BS: Das heißt, Sie fangen kein neues Buch an, wenn Sie mal nicht weiterkommen?
Sophie Zeitz: Wenn ich mit einem Buch nicht weiterkomme, habe ich ein bisschen Angst, dass ich nach einem Wechsel gar nicht mehr an dem ersten Buch weiterarbeiten will. Aber wenn ich das Ende eines Buches absehen kann, kann ich schon mal ein neues anfangen. Aber wenn man ständig wechselt, verliert man den Faden – und das wäre schrecklich.
BS: Hatten Sie auch schon mal „Übersetzungsblockaden“? Wie konnten Sie die überwinden?
Sophie Zeitz: Der große Vorteil gegenüber Autoren ist, dass ich nie so eine richtige Blockade habe. Denn ich kann mich immer am Original festhalten. Das ist wichtig, weil es Tage gibt, an denen man schlecht geschlafen hat oder irgendwie viele andere Sachen auf einen einprasseln. Da kommt nicht viel aus einem raus. Dann ist es toll, wenn man sich an etwas entlanghangeln und trotzdem einen produktiven Tag haben kann. Es gibt immer wieder Worte, bei denen ich es nicht schaffe, innerhalb von einer Stunde oder einem halben Tag eine stimmige Übersetzung zu finden. Ich mache mir dann immer kleine Zeichen – ich arbeite am Computer, da kann man Kommentare an die Seite setzen. Das Schöne dabei: Ich arbeite weiter, und das Problem brütet im Hinterkopf weiter.

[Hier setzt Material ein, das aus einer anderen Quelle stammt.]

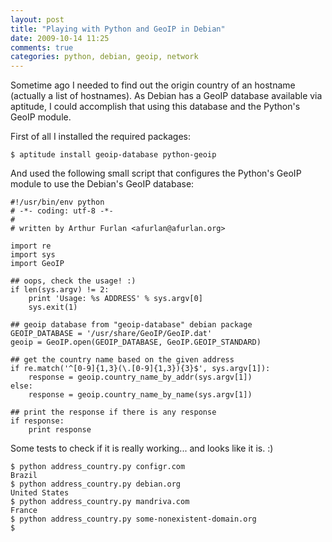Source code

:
 ```yaml
---
layout: post
title: "Playing with Python and GeoIP in Debian"
date: 2009-10-14 11:25
comments: true
categories: python, debian, geoip, network
---
```

Sometime ago I needed to find out the origin country of an hostname (actually a list of hostnames). As
Debian has a GeoIP database available via aptitude, I could accomplish that using this database and the
Python's GeoIP module.

First of all I installed the required packages:

    $ aptitude install geoip-database python-geoip


And used the following small script that configures the Python's GeoIP module to use the Debian's GeoIP database:

    #!/usr/bin/env python
    # -*- coding: utf-8 -*-
    #
    # written by Arthur Furlan <afurlan@afurlan.org>

    import re
    import sys
    import GeoIP

    ## oops, check the usage! :)
    if len(sys.argv) != 2:
        print 'Usage: %s ADDRESS' % sys.argv[0]
        sys.exit(1)

    ## geoip database from "geoip-database" debian package
    GEOIP_DATABASE = '/usr/share/GeoIP/GeoIP.dat'
    geoip = GeoIP.open(GEOIP_DATABASE, GeoIP.GEOIP_STANDARD)

    ## get the country name based on the given address
    if re.match('^[0-9]{1,3}(\.[0-9]{1,3}){3}$', sys.argv[1]):
        response = geoip.country_name_by_addr(sys.argv[1])
    else:
        response = geoip.country_name_by_name(sys.argv[1])

    ## print the response if there is any response
    if response:
        print response


Some tests to check if it is really working... and looks like it is. :)

    $ python address_country.py configr.com
    Brazil
    $ python address_country.py debian.org
    United States
    $ python address_country.py mandriva.com
    France
    $ python address_country.py some-nonexistent-domain.org
    $

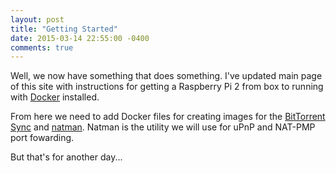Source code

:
 ```yaml
---
layout: post
title: "Getting Started"
date: 2015-03-14 22:55:00 -0400
comments: true
---
```


Well, we now have something that does something. I've updated main page of this site with instructions for getting a Raspberry Pi 2 from box to running with [Docker](http://docker.io) installed.

From here we need to add Docker files for creating images for the [BitTorrent Sync](http://getsync.com) and [natman](https://www.npmjs.com/package/natman). Natman is the utility we will use for uPnP and NAT-PMP port fowarding.

But that's for another day...
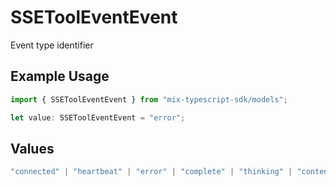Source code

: # SSEToolEventEvent

Event type identifier

## Example Usage

```typescript
import { SSEToolEventEvent } from "mix-typescript-sdk/models";

let value: SSEToolEventEvent = "error";
```

## Values

```typescript
"connected" | "heartbeat" | "error" | "complete" | "thinking" | "content" | "tool" | "tool_execution_start" | "tool_execution_complete" | "permission" | "summarize" | "session_created" | "session_deleted"
```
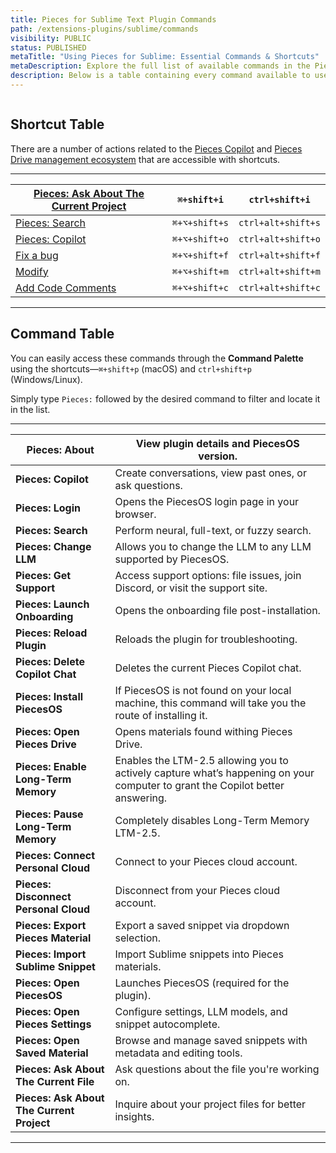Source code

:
 ```yaml
---
title: Pieces for Sublime Text Plugin Commands
path: /extensions-plugins/sublime/commands
visibility: PUBLIC
status: PUBLISHED
metaTitle: "Using Pieces for Sublime: Essential Commands & Shortcuts"
metaDescription: Explore the full list of available commands in the Pieces for Sublime Text Plugin for improved workflow efficiency.
description: Below is a table containing every command available to use in the Pieces for Sublime Text Plugin.
---
```


<Image src="https://storage.googleapis.com/hashnode_product_documentation_assets/sublime_text_plugin_assets/commands/commands_opened_command_palette_10182024.png" alt="" align="center" fullwidth="true" />

## Shortcut Table

There are a number of actions related to the [Pieces Copilot](/products/extensions-plugins/sublime/copilot) and [Pieces Drive management ecosystem](/products/extensions-plugins/sublime/drive) that are accessible with shortcuts.

***

| [Pieces: Ask About The Current Project](/products/extensions-plugins/sublime/copilot/chat#pieces-ask-about-the-current-project) | `⌘+shift+i`   | `ctrl+shift+i`     |
| ------------------------------------------------------------------------------------------------------------------------------------------------------ | ------------- | ------------------ |
| [Pieces: Search](/products/extensions-plugins/sublime/drive/search-reuse)                                                       | `⌘+⌥+shift+s` | `ctrl+alt+shift+s` |
| [Pieces: Copilot](/products/extensions-plugins/sublime/copilot)                                                                 | `⌘+⌥+shift+o` | `ctrl+alt+shift+o` |
| [Fix a bug](/products/extensions-plugins/sublime/copilot/debugging-errors)                                                      | `⌘+⌥+shift+f` | `ctrl+alt+shift+f` |
| [Modify](/products/extensions-plugins/sublime/copilot/refactoring)                                                              | `⌘+⌥+shift+m` | `ctrl+alt+shift+m` |
| [Add Code Comments](/products/extensions-plugins/sublime/copilot/documenting-code)                                              | `⌘+⌥+shift+c` | `ctrl+alt+shift+c` |

***

## Command Table

You can easily access these commands through the **Command Palette** using the shortcuts—`⌘+shift+p` (macOS) and `ctrl+shift+p` (Windows/Linux).

Simply type `Pieces:` followed by the desired command to filter and locate it in the list.

***

| **Pieces: About**                         | View plugin details and PiecesOS version.                                                                                     |
| ----------------------------------------- | ----------------------------------------------------------------------------------------------------------------------------- |
| **Pieces: Copilot**                       | Create conversations, view past ones, or ask questions.                                                                       |
| **Pieces: Login**                         | Opens the PiecesOS login page in your browser.                                                                                |
| **Pieces: Search**                        | Perform neural, full-text, or fuzzy search.                                                                                   |
| **Pieces: Change LLM**                    | Allows you to change the LLM to any LLM supported by PiecesOS.                                                                |
| **Pieces: Get Support**                   | Access support options: file issues, join Discord, or visit the support site.                                                 |
| **Pieces: Launch Onboarding**             | Opens the onboarding file post-installation.                                                                                  |
| **Pieces: Reload Plugin**                 | Reloads the plugin for troubleshooting.                                                                                       |
| **Pieces: Delete Copilot Chat**           | Deletes the current Pieces Copilot chat.                                                                                      |
| **Pieces: Install PiecesOS**              | If PiecesOS is not found on your local machine, this command will take you the route of installing it.                        |
| **Pieces: Open Pieces Drive**             | Opens materials found withing Pieces Drive.                                                                                   |
| **Pieces: Enable Long-Term Memory**       | Enables the LTM-2.5 allowing you to actively capture what’s happening on your computer to grant the Copilot better answering. |
| **Pieces: Pause Long-Term Memory**        | Completely disables Long-Term Memory LTM-2.5.                                                                                 |
| **Pieces: Connect Personal Cloud**        | Connect to your Pieces cloud account.                                                                                         |
| **Pieces: Disconnect Personal Cloud**     | Disconnect from your Pieces cloud account.                                                                                    |
| **Pieces: Export Pieces Material**        | Export a saved snippet via dropdown selection.                                                                                |
| **Pieces: Import Sublime Snippet**        | Import Sublime snippets into Pieces materials.                                                                                |
| **Pieces: Open PiecesOS**                 | Launches PiecesOS (required for the plugin).                                                                                  |
| **Pieces: Open Pieces Settings**          | Configure settings, LLM models, and snippet autocomplete.                                                                     |
| **Pieces: Open Saved Material**           | Browse and manage saved snippets with metadata and editing tools.                                                             |
| **Pieces: Ask About The Current File**    | Ask questions about the file you're working on.                                                                               |
| **Pieces: Ask About The Current Project** | Inquire about your project files for better insights.                                                                         |

***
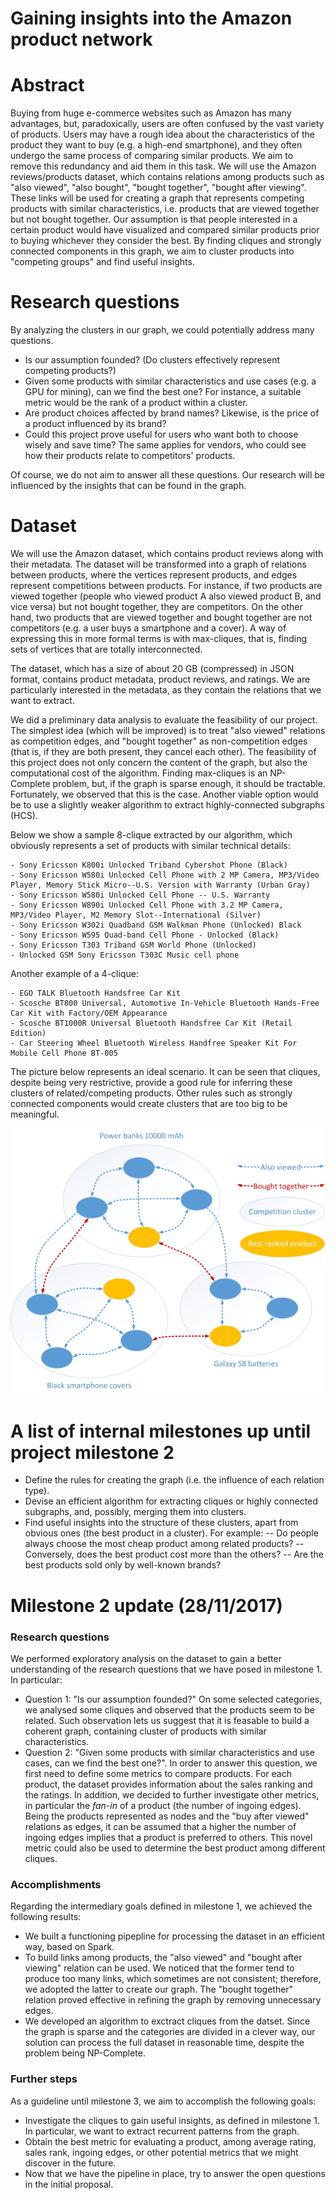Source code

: # Gaining insights into the Amazon product network

# Abstract
Buying from huge e-commerce websites such as Amazon has many advantages, but, paradoxically, users are often confused by the vast variety of products.
Users may have a rough idea about the characteristics of the product they want to buy (e.g. a high-end smartphone), and they often undergo the same process of comparing similar products. We aim to remove this redundancy and aid them in this task.
We will use the Amazon reviews/products dataset, which contains relations among products such as "also viewed", "also bought", "bought together", "bought after viewing". These links will be used for creating a graph that represents competing products with similar characteristics, i.e. products that are viewed together but not bought together. Our assumption is that people interested in a certain product would have visualized and compared similar products prior to buying whichever they consider the best. By finding cliques and strongly connected components in this graph, we aim to cluster products into "competing groups" and find useful insights.

# Research questions
By analyzing the clusters in our graph, we could potentially address many questions.
- Is our assumption founded? (Do clusters effectively represent competing products?)
- Given some products with similar characteristics and use cases (e.g. a GPU for mining), can we find the best one? For instance, a suitable metric would be the rank of a product within a cluster.
- Are product choices affected by brand names? Likewise, is the price of a product influenced by its brand?
- Could this project prove useful for users who want both to choose wisely and save time?  The same applies for vendors, who could see how their products relate to competitors' products.

Of course, we do not aim to answer all these questions. Our research will be influenced by the insights that can be found in the graph.

# Dataset
We will use the Amazon dataset, which contains product reviews along with their metadata. The dataset will be transformed into a graph of relations between products, where the vertices represent products, and edges represent competitions between products. For instance, if two products are viewed together (people who viewed product A also viewed product B, and vice versa) but not bought together, they are competitors. On the other hand, two products that are viewed together and bought together are not competitors (e.g. a user buys a smartphone and a cover). A way of expressing this in more formal terms is with max-cliques, that is, finding sets of vertices that are totally interconnected.

The dataset, which has a size of about 20 GB (compressed) in JSON format, contains product metadata, product reviews, and ratings. We are particularly interested in the metadata, as they contain the relations that we want to extract.

We did a preliminary data analysis to evaluate the feasibility of our project. The simplest idea (which will be improved) is to treat "also viewed" relations as competition edges, and "bought together" as non-competition edges (that is, if they are both present, they cancel each other). The feasibility of this project does not only concern the content of the graph, but also the computational cost of the algorithm. Finding max-cliques is an NP-Complete problem, but, if the graph is sparse enough, it should be tractable. Fortunately, we observed that this is the case. Another viable option would be to use a slightly weaker algorithm to extract highly-connected subgraphs (HCS).

Below we show a sample 8-clique extracted by our algorithm, which obviously represents a set of products with similar technical details:
```
- Sony Ericsson K800i Unlocked Triband Cybershot Phone (Black)
- Sony Ericsson W580i Unlocked Cell Phone with 2 MP Camera, MP3/Video Player, Memory Stick Micro--U.S. Version with Warranty (Urban Gray)
- Sony Ericsson W580i Unlocked Cell Phone -- U.S. Warranty
- Sony Ericsson W890i Unlocked Cell Phone with 3.2 MP Camera, MP3/Video Player, M2 Memory Slot--International (Silver)
- Sony Ericsson W302i Quadband GSM Walkman Phone (Unlocked) Black
- Sony Ericsson W595 Quad-band Cell Phone - Unlocked (Black)
- Sony Ericsson T303 Triband GSM World Phone (Unlocked)
- Unlocked GSM Sony Ericsson T303C Music cell phone
```

Another example of a 4-clique:
```
- EGO TALK Bluetooth Handsfree Car Kit
- Scosche BT800 Universal, Automotive In-Vehicle Bluetooth Hands-Free Car Kit with Factory/OEM Appearance
- Scosche BT1000R Universal Bluetooth Handsfree Car Kit (Retail Edition)
- Car Steering Wheel Bluetooth Wireless Handfree Speaker Kit For Mobile Cell Phone BT-005
```

The picture below represents an ideal scenario. It can be seen that cliques, despite being very restrictive, provide a good rule for inferring these clusters of related/competing products. Other rules such as strongly connected components would create clusters that are too big to be meaningful.

![Sample product graph](productGraph.png)

# A list of internal milestones up until project milestone 2
- Define the rules for creating the graph (i.e. the influence of each relation type).
- Devise an efficient algorithm for extracting cliques or highly connected subgraphs, and, possibly, merging them into clusters.
- Find useful insights into the structure of these clusters, apart from obvious ones (the best product in a cluster). For example:
-- Do people always choose the most cheap product among related products?
-- Conversely, does the best product cost more than the others?
-- Are the best products sold only by well-known brands?

# Milestone 2 update (28/11/2017)
### Research questions
We performed exploratory analysis on the dataset to gain a better understanding of the research questions that we have posed in milestone 1. In particular:
- Question 1: "Is our assumption founded?" On some selected categories, we analysed some cliques and observed that the products seem to be related. Such observation lets us suggest that it is feasable to build a coherent graph, containing cluster of products with similar characteristics.
- Question 2: "Given some products with similar characteristics and use cases, can we find the best one?". In order to answer this question, we first need to define some metrics to compare products. For each product, the dataset provides information about the sales ranking and the ratings. In addition, we decided to further investigate other metrics, in particular the *fan-in* of a product (the number of ingoing edges). Being the products represented as nodes and the "buy after viewed" relations as edges, it can be assumed that a higher the number of ingoing edges implies that a product is preferred to others. This novel metric could also be used to determine the best product among different cliques.

### Accomplishments
Regarding the intermediary goals defined in milestone 1, we achieved the following results:
- We built a functioning pipepline for processing the dataset in an efficient way, based on Spark.
- To build links among products, the "also viewed" and "bought after viewing" relation can be used. We noticed that the former tend to produce too many links, which sometimes are not consistent; therefore, we adopted the latter to create our graph. The "bought together" relation proved effective in refining the graph by removing unnecessary edges.
- We developed an algorithm to exctract cliques from the datset. Since the graph is sparse and the categories are divided in a clever way, our solution can process the full dataset in reasonable time, despite the problem being NP-Complete.

### Further steps
As a guideline until milestone 3, we aim to accomplish the following goals:
- Investigate the cliques to gain useful insights, as defined in milestone 1. In particular, we want to extract recurrent patterns from the graph.
- Obtain the best metric for evaluating a product, among average rating, sales rank, ingoing edges, or other potential metrics that we might discover in the future.
- Now that we have the pipeline in place, try to answer the open questions in the initial proposal.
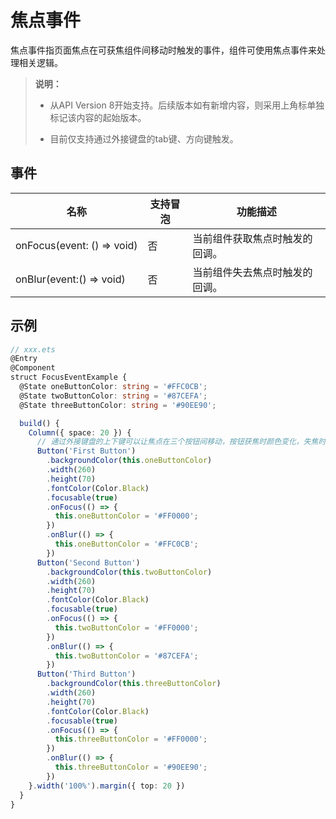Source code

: # 焦点事件

焦点事件指页面焦点在可获焦组件间移动时触发的事件，组件可使用焦点事件来处理相关逻辑。

>  **说明：**
>
>  - 从API Version 8开始支持。后续版本如有新增内容，则采用上角标单独标记该内容的起始版本。
>
>  - 目前仅支持通过外接键盘的tab键、方向键触发。


## 事件

| **名称**                                   | **支持冒泡** | **功能描述**        |
| ---------------------------------------- | -------- | --------------- |
| onFocus(event:&nbsp;()&nbsp;=&gt;&nbsp;void) | 否   | 当前组件获取焦点时触发的回调。 |
| onBlur(event:()&nbsp;=&gt;&nbsp;void)    | 否        | 当前组件失去焦点时触发的回调。 |


## 示例

```ts
// xxx.ets
@Entry
@Component
struct FocusEventExample {
  @State oneButtonColor: string = '#FFC0CB';
  @State twoButtonColor: string = '#87CEFA';
  @State threeButtonColor: string = '#90EE90';

  build() {
    Column({ space: 20 }) {
      // 通过外接键盘的上下键可以让焦点在三个按钮间移动，按钮获焦时颜色变化，失焦时变回原背景色
      Button('First Button')
        .backgroundColor(this.oneButtonColor)
        .width(260)
        .height(70)
        .fontColor(Color.Black)
        .focusable(true)
        .onFocus(() => {
          this.oneButtonColor = '#FF0000';
        })
        .onBlur(() => {
          this.oneButtonColor = '#FFC0CB';
        })
      Button('Second Button')
        .backgroundColor(this.twoButtonColor)
        .width(260)
        .height(70)
        .fontColor(Color.Black)
        .focusable(true)
        .onFocus(() => {
          this.twoButtonColor = '#FF0000';
        })
        .onBlur(() => {
          this.twoButtonColor = '#87CEFA';
        })
      Button('Third Button')
        .backgroundColor(this.threeButtonColor)
        .width(260)
        .height(70)
        .fontColor(Color.Black)
        .focusable(true)
        .onFocus(() => {
          this.threeButtonColor = '#FF0000';
        })
        .onBlur(() => {
          this.threeButtonColor = '#90EE90';
        })
    }.width('100%').margin({ top: 20 })
  }
}
```
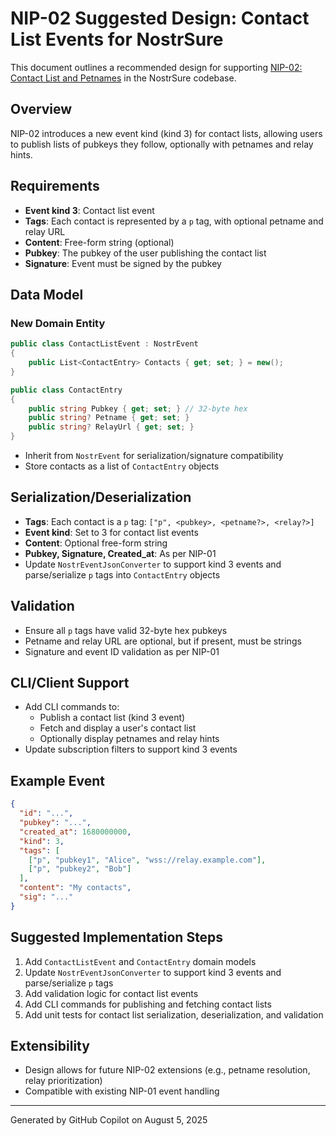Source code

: # NIP-02 Suggested Design: Contact List Events for NostrSure

This document outlines a recommended design for supporting [NIP-02: Contact List and Petnames](https://github.com/nostr-protocol/nips/blob/master/02.md) in the NostrSure codebase.

## Overview
NIP-02 introduces a new event kind (kind 3) for contact lists, allowing users to publish lists of pubkeys they follow, optionally with petnames and relay hints.

## Requirements
- **Event kind 3**: Contact list event
- **Tags**: Each contact is represented by a `p` tag, with optional petname and relay URL
- **Content**: Free-form string (optional)
- **Pubkey**: The pubkey of the user publishing the contact list
- **Signature**: Event must be signed by the pubkey

## Data Model
### New Domain Entity
```csharp
public class ContactListEvent : NostrEvent
{
    public List<ContactEntry> Contacts { get; set; } = new();
}

public class ContactEntry
{
    public string Pubkey { get; set; } // 32-byte hex
    public string? Petname { get; set; }
    public string? RelayUrl { get; set; }
}
```
- Inherit from `NostrEvent` for serialization/signature compatibility
- Store contacts as a list of `ContactEntry` objects

## Serialization/Deserialization
- **Tags**: Each contact is a `p` tag: `["p", <pubkey>, <petname?>, <relay?>]`
- **Event kind**: Set to 3 for contact list events
- **Content**: Optional free-form string
- **Pubkey, Signature, Created_at**: As per NIP-01
- Update `NostrEventJsonConverter` to support kind 3 events and parse/serialize `p` tags into `ContactEntry` objects

## Validation
- Ensure all `p` tags have valid 32-byte hex pubkeys
- Petname and relay URL are optional, but if present, must be strings
- Signature and event ID validation as per NIP-01

## CLI/Client Support
- Add CLI commands to:
  - Publish a contact list (kind 3 event)
  - Fetch and display a user's contact list
  - Optionally display petnames and relay hints
- Update subscription filters to support kind 3 events

## Example Event
```json
{
  "id": "...",
  "pubkey": "...",
  "created_at": 1680000000,
  "kind": 3,
  "tags": [
    ["p", "pubkey1", "Alice", "wss://relay.example.com"],
    ["p", "pubkey2", "Bob"]
  ],
  "content": "My contacts",
  "sig": "..."
}
```

## Suggested Implementation Steps
1. Add `ContactListEvent` and `ContactEntry` domain models
2. Update `NostrEventJsonConverter` to support kind 3 events and parse/serialize `p` tags
3. Add validation logic for contact list events
4. Add CLI commands for publishing and fetching contact lists
5. Add unit tests for contact list serialization, deserialization, and validation

## Extensibility
- Design allows for future NIP-02 extensions (e.g., petname resolution, relay prioritization)
- Compatible with existing NIP-01 event handling

---
Generated by GitHub Copilot on August 5, 2025
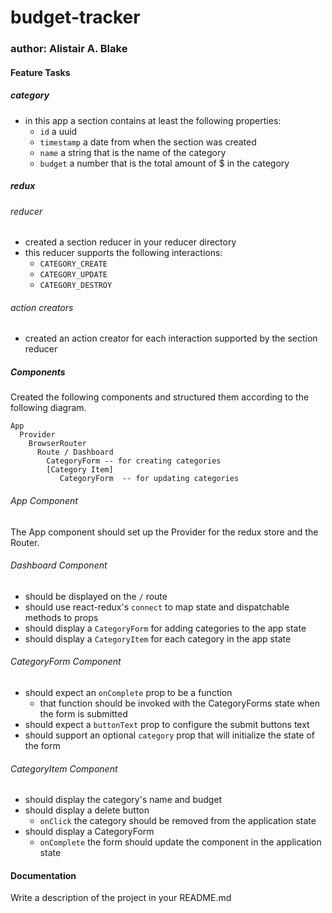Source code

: # budget-tracker
### author: Alistair A. Blake
#### Feature Tasks
##### category
* in this app a section contains at least the following properties:
  * `id` a uuid
  * `timestamp` a date from when the section was created
  * `name` a string that is the name of the category
  * `budget` a number that is the total amount of $ in the category

##### redux
###### reducer
* created a section reducer in your reducer directory
* this reducer supports the following interactions:
  * `CATEGORY_CREATE`
  * `CATEGORY_UPDATE`
  * `CATEGORY_DESTROY`

###### action creators
* created an action creator for each interaction supported by the section reducer

##### Components
Created the following components and structured them according to the following diagram.
```
App
  Provider
    BrowserRouter
      Route / Dashboard
        CategoryForm -- for creating categories
        [Category Item]
           CategoryForm  -- for updating categories
```

###### App Component
The App component should set up the Provider for the redux store and the Router.

###### Dashboard Component
* should be displayed on the `/` route
* should use react-redux's `connect` to map state and dispatchable methods to props
* should display a `CategoryForm` for adding categories to the app state
* should display a `CategoryItem` for each category in the app state

###### CategoryForm Component
* should expect an `onComplete` prop to be a function
  * that function should be invoked with the CategoryForms state when the form is submitted
* should expect a `buttonText` prop to configure the submit buttons text
* should support an optional `category` prop that will initialize the state of the form

###### CategoryItem Component
* should display the category's name and budget
* should display a delete button
  * `onClick` the category should be removed from the application state
* should display a CategoryForm
  * `onComplete` the form should update the component in the application state

#### Documentation
Write a description of the project in your README.md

Darauf kann ich immer wieder zurückkommen, und das hilft. So habe ich bis jetzt jedes einzelne Problem gelöst – einfach nur mit Zeit, Überblick und Nachfragen. Ich frage viele Leute, was sie zu einer Übersetzung sagen würden.
BS: Was hat für Sie eine blaue Seite?
Sophie Zeitz: Ich muss dann ans Meer denken. Das Meer ist die blaue Seite der Erde. Es gibt nichts Schöneres, als wenigstens einmal im Jahr am Meer zu sein. Wegzugucken von dem ganzen Wirbel und aufs Meer zu schauen. Das ist dann die blaue Seite – alles, wo man reinträumen und seinen Gefühle und seiner Fantasie freien Laufen lassen kann.
BS: Wenn Sie mal ans Meer wollen, können Sie ja auch nach Lübeck kommen, da ist auch Meer. Vielen Dank für das Interview.
Sophie Zeitz: Sehr gerne. Danke euch.